Edit: Maybe I’m thinking too big though, if I just, say, focused on removing pollution in West Virginia I could make a difference I guess.

Clearly, the Stone is somewhat sentient; just as clearly, there’s a list of prohibited actions in the FAQ, along with a warning that said list is not prohibitive and that MagicSoft is not responsible if you get your brain melted by trying to game the system. Probably that list errs on the side of caution; you’re not going to be able to pesuade teh stone that any command that involves killing thousands of civilians is non-evil. Also, there must be some feedback mechanism whereby the Stone says, "So what you planning on doing with all that plutonium, dude? And the answer better not be “bombs,” and yes, I’ll be checking later. "

I think your problem is that you’re trying to solve complicated problems INSTANTLY. Seems to me that an obvious step one is to transmute a good amount of sand into gold, sell that, use the proceeds to buy some property and develop it through normal financial means, and and repeat, repeating the process until you have a big enough financial stake to do good with the resources you’ve amassed. I’m not saying not to magically fix Superfund sights; I’m saying to do it subtly.

I’d say making money out of using the Stone would be good, actually, even if your motives are entirely altruistic. You don’t want people worshipping you, after all.

If there is a statement better qualified to receive the “Indicates the speaker doesn’t know Illuminatiprimus” award I’ve yet to read it.

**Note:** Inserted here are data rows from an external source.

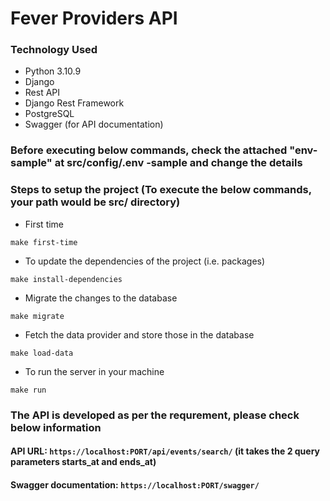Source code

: # Fever Providers API

### Technology Used
 
- Python 3.10.9
- Django
- Rest API
- Django Rest Framework
- PostgreSQL
- Swagger (for API documentation)

### Before executing below commands, check the attached "env-sample" at src/config/.env -sample and change the details

### Steps to setup the project (To execute the below commands, your path would be src/ directory)

* First time
```
make first-time
```

* To update the dependencies of the project (i.e. packages)
```
make install-dependencies
```

* Migrate the changes to the database
```
make migrate
```

* Fetch the data provider and store those in the database
```
make load-data
```

* To run the server in your machine
```
make run
```

### The API is developed as per the requrement, please check below information
#### API URL: ```https://localhost:PORT/api/events/search/``` (it takes the 2 query parameters starts_at and ends_at)
#### Swagger documentation: ```https://localhost:PORT/swagger/```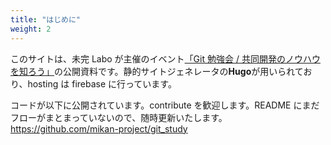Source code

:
 ```yaml
---
title: "はじめに"
weight: 2
---
```


このサイトは、未完 Labo が主催のイベント[「Git 勉強会 / 共同開発のノウハウを知ろう」](https://mikan-study.connpass.com/event/240530/)の公開資料です。静的サイトジェネレータの**Hugo**が用いられており、hosting は firebase に行っています。

コードが以下に公開されています。contribute を歓迎します。README にまだフローがまとまっていないので、随時更新いたします。
https://github.com/mikan-project/git_study
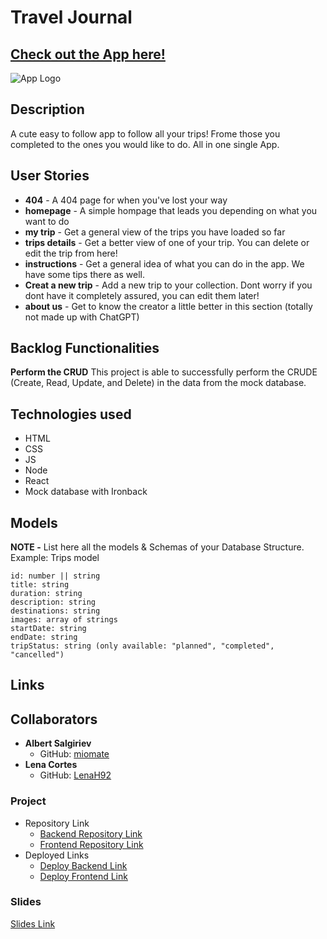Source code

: 
# Travel Journal

## [Check out the App here!](https://superb-vacherin-8b1c87.netlify.app/)

![App Logo](map_icon.ico)

## Description

A cute easy to follow app to follow all your trips! Frome those you completed to the ones you would like to do. All in one single App.
 
## User Stories

- **404** - A 404 page for when you've lost your way 
- **homepage** - A simple hompage that leads you depending on what you want to do
- **my trip** - Get a general view of the trips you have loaded so far
- **trips details** - Get a better view of one of your trip. You can delete or edit the trip from here!
- **instructions** - Get a general idea of what you can do in the app. We have some tips there as well.
- **Creat a new trip** - Add a new trip to your collection. Dont worry if you dont have it completely assured, you can edit them later!
- **about us** - Get to know the creator a little better in this section (totally not made up with ChatGPT) 

## Backlog Functionalities

**Perform the CRUD**
This project is able to successfully perform the CRUDE (Create, Read, Update, and Delete) in the data from the mock database.

## Technologies used

- HTML
- CSS
- JS
- Node
- React
- Mock database with Ironback

## Models

**NOTE -** List here all the models & Schemas of your Database Structure. Example: 
Trips model
 
```
id: number || string
title: string
duration: string
description: string
destinations: string
images: array of strings
startDate: string
endDate: string
tripStatus: string (only available: "planned", "completed", "cancelled")
```

## Links

## Collaborators

- **Albert Salgiriev**  
  - GitHub: [miomate](https://github.com/miomate)  
- **Lena Cortes**  
  - GitHub: [LenaH92](https://github.com/LenaH92)  


### Project
- Repository Link
    - [Backend Repository Link](https://github.com/miomate/travel-journal-backend)
    - [Frontend Repository Link](https://github.com/LenaH92/travel-journal-forntend)
- Deployed Links
    - [Deploy Backend Link](https://travel-journal-backend-t7fs.onrender.com/)
    - [Deploy Frontend Link](https://superb-vacherin-8b1c87.netlify.app/)

### Slides

[Slides Link](www.your-slides-url-here.com)

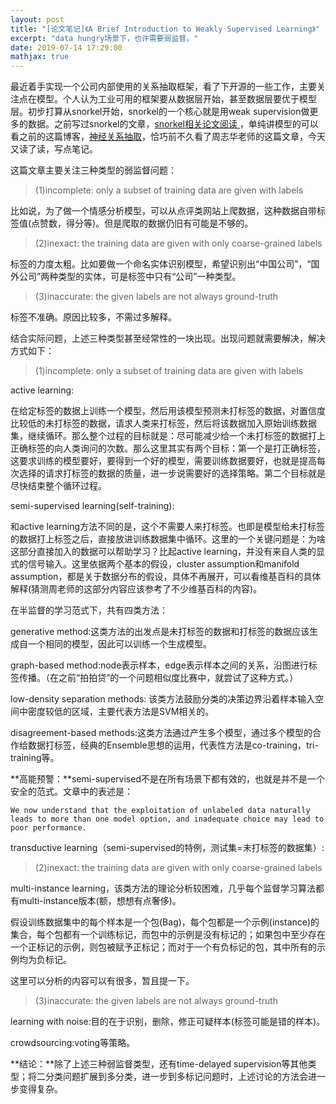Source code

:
 ```yaml
---
layout: post
title: "[论文笔记]《A Brief Introduction to Weakly Supervised Learning》"
excerpt: "data hungry场景下，也许需要弱监督。"
date: 2019-07-14 17:29:00
mathjax: true
---
```


最近着手实现一个公司内部使用的关系抽取框架，看了下开源的一些工作，主要关注点在模型。个人认为工业可用的框架要从数据层开始，甚至数据层要优于模型层。初步打算从snorkel开始，snorkel的一个核心就是用weak supervision做更多的数据。之前写过snorkel的文章，[snorkel相关论文阅读
](https://zhpmatrix.github.io/2019/06/05/snorkel/)，单纯讲模型的可以看之前的这篇博客，[神经关系抽取](https://zhpmatrix.github.io/2019/06/30/neural-relation-extraction/)，恰巧前不久看了周志华老师的这篇文章，今天又读了读，写点笔记。

这篇文章主要关注三种类型的弱监督问题：

>(1)incomplete: only a subset of training data are given with labels

比如说，为了做一个情感分析模型，可以从点评类网站上爬数据，这种数据自带标签值(点赞数，得分等)。但是爬取的数据仍旧有可能是不够的。

>(2)inexact: the training data are given with only coarse-grained labels

标签的力度太粗。比如要做一个命名实体识别模型，希望识别出“中国公司”，“国外公司”两种类型的实体，可是标签中只有“公司”一种类型。


>(3)inaccurate: the given labels are not always ground-truth

标签不准确。原因比较多，不需过多解释。

结合实际问题，上述三种类型甚至经常性的一块出现。出现问题就需要解决，解决方式如下：

>(1)incomplete: only a subset of training data are given with labels

active learning:

在给定标签的数据上训练一个模型，然后用该模型预测未打标签的数据，对置信度比较低的未打标签的数据，请求人类来打标签，然后将该数据加入原始训练数据集，继续循环。那么整个过程的目标就是：尽可能减少给一个未打标签的数据打上正确标签的向人类询问的次数。那么这里其实有两个目标：第一个是打正确标签，这要求训练的模型要好，要得到一个好的模型，需要训练数据要好，也就是提高每次选择的请求打标签的数据的质量，进一步说需要好的选择策略。第二个目标就是尽快结束整个循环过程。

semi-supervised learning(self-training):

和active learning方法不同的是，这个不需要人来打标签。也即是模型给未打标签的数据打上标签之后，直接放进训练数据集中循环。这里的一个关键问题是：为啥这部分直接加入的数据可以帮助学习？比起active learning，并没有来自人类的显式的信号输入。这里依据两个基本的假设，cluster assumption和manifold assumption，都是关于数据分布的假设，具体不再展开，可以看维基百科的具体解释(猜测周老师的这部分内容应该参考了不少维基百科的内容)。

在半监督的学习范式下，共有四类方法：

generative method:这类方法的出发点是未打标签的数据和打标签的数据应该生成自一个相同的模型，因此可以训练一个生成模型。

graph-based method:node表示样本，edge表示样本之间的关系，沿图进行标签传播。（在之前“拍拍贷”的一个问题相似度比赛中，就尝试了这种方式。）

low-density separation methods: 该类方法鼓励分类的决策边界沿着样本输入空间中密度较低的区域，主要代表方法是SVM相关的。

disagreement-based methods:这类方法通过产生多个模型，通过多个模型的合作给数据打标签，经典的Ensemble思想的运用，代表性方法是co-training，tri-training等。

**高能预警：**semi-supervised不是在所有场景下都有效的，也就是并不是一个安全的范式。文章中的表述是：

	We now understand that the exploitation of unlabeled data naturally leads to more than one model option, and inadequate choice may lead to poor performance.


transductive learning（semi-supervised的特例，测试集=未打标签的数据集）:


>(2)inexact: the training data are given with only coarse-grained labels

multi-instance learning，该类方法的理论分析较困难，几乎每个监督学习算法都有multi-instance版本(额，想想有点奢侈)。

假设训练数据集中的每个样本是一个包(Bag)，每个包都是一个示例(instance)的集合，每个包都有一个训练标记，而包中的示例是没有标记的；如果包中至少存在一个正标记的示例，则包被赋予正标记；而对于一个有负标记的包，其中所有的示例均为负标记。

这里可以分析的内容可以有很多，暂且提一下。


>(3)inaccurate: the given labels are not always ground-truth


learning with noise:目的在于识别，删除，修正可疑样本(标签可能是错的样本)。

crowdsourcing:voting等策略。

**结论：**除了上述三种弱监督类型，还有time-delayed supervision等其他类型；将二分类问题扩展到多分类，进一步到多标记问题时，上述讨论的方法会进一步变得复杂。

I think that statement was meant as advice, not a character judgment. If you are worshiped, that Bastard Fabulous Creature will have no other choice but to plot your destruction for when he takes over the world. There can only be one God-Emperor, after all.

You do indeed have a point there.

Travel around to all the churches, mosques, synagogues, temples, day care centers, hospitals, libraries, whatever, anyplace that has a collection box or suggestion box, and deposit quantities of gold into said box, with the amount of gold in direct ratio to the reputation for good works of that establishment in specific and its controlling organization in general.

I’m assuming that although a “blind teleport” requires specific GPS information, I can teleport anyplace I can see, so getting into a locked establishment to make the deposit shouldn’t be a problem, provided I can see in. Then again, if that’s not allowable, I would imagine that turning the door into gold would suffice: since mass remains the same, it’d be a much smaller door, making for easier entrance and egress. If I was uncertain of the safety of leaving a quantity of gold out in the open like that (a great many of these places are not in the best parts of town), swiss cheese is also likely to make a remarkably ineffective door, with the cost of replacing the door to be included in the gold already created for deposit.

One thing to start with would be to convert excessive atmospheric CO2 into other forms, thus painlessly negating global warming. I would have get some good climatic scientist (maybe make some gold to hire them) to make sure I don’t overdo it, since an ice age would be pretty evil also. Maybe convert some of it into oil, to make this job easier in the future.

Another thing I would do would be to make a ~23 thousand mile long cable of carbon nanotubes, then call up NASA and see if they are interested in a space elevator.

Overall, I think I would end up using it to create large amounts of useful bulk commodities (steel, copper, crude oil, and so on), but not enough to collapse the markets for those producing those goods. I would make enough to gradually bring the price down over a period of a decade or two, while making sure a good portion of the sales from the stuff I make is earmarked into retraining and educational programs (and retirement funds, for older people) for those in the mining and refining sectors that I will be replacing.

Look - I’d only be there as a preventative measure. You know, in case she were to slip and fall.